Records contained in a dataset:
----

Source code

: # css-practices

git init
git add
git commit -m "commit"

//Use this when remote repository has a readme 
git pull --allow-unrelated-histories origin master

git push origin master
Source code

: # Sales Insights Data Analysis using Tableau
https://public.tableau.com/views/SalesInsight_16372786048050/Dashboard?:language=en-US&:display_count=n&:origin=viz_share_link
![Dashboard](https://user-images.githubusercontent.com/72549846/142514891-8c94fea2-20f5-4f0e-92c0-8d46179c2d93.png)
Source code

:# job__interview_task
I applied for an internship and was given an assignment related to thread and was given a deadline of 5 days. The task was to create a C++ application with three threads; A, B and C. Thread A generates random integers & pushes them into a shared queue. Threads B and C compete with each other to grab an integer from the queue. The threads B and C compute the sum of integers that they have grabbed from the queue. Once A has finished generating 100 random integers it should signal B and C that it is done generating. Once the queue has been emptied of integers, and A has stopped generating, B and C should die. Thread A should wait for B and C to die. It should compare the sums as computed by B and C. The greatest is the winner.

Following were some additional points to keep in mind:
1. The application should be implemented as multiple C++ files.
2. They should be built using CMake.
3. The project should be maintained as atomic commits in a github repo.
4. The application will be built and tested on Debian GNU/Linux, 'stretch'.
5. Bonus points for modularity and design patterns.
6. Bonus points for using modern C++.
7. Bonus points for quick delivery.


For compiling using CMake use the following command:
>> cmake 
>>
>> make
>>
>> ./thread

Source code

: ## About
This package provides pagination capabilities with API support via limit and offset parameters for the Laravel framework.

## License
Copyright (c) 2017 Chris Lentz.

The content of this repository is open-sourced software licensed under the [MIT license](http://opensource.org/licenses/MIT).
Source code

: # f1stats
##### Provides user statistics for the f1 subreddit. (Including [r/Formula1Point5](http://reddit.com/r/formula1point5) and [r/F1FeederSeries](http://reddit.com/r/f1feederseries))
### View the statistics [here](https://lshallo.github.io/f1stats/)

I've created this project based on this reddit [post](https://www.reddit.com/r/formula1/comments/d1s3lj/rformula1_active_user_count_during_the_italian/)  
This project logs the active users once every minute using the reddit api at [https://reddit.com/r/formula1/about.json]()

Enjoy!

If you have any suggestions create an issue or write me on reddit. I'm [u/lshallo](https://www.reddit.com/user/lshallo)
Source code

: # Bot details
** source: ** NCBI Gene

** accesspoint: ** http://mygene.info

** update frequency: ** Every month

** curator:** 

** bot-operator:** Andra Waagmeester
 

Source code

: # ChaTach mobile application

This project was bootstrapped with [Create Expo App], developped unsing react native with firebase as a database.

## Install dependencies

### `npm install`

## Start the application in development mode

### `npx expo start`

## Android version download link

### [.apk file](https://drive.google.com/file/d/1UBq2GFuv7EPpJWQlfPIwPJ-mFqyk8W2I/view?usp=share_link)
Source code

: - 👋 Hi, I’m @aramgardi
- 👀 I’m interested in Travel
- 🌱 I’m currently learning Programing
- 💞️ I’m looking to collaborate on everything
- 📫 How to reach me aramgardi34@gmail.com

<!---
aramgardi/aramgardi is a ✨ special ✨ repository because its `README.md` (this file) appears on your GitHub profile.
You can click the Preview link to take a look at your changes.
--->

----

Each line from the top of the records down to the one with "I applied for" must be retyped exactly; include both ends and nothing else.

Source code

: # css-practices

git init
git add
git commit -m "commit"

//Use this when remote repository has a readme 
git pull --allow-unrelated-histories origin master

git push origin master
Source code

: # Sales Insights Data Analysis using Tableau
https://public.tableau.com/views/SalesInsight_16372786048050/Dashboard?:language=en-US&:display_count=n&:origin=viz_share_link
![Dashboard](https://user-images.githubusercontent.com/72549846/142514891-8c94fea2-20f5-4f0e-92c0-8d46179c2d93.png)
Source code

:# job__interview_task
I applied for an internship and was given an assignment related to thread and was given a deadline of 5 days. The task was to create a C++ application with three threads; A, B and C. Thread A generates random integers & pushes them into a shared queue. Threads B and C compete with each other to grab an integer from the queue. The threads B and C compute the sum of integers that they have grabbed from the queue. Once A has finished generating 100 random integers it should signal B and C that it is done generating. Once the queue has been emptied of integers, and A has stopped generating, B and C should die. Thread A should wait for B and C to die. It should compare the sums as computed by B and C. The greatest is the winner.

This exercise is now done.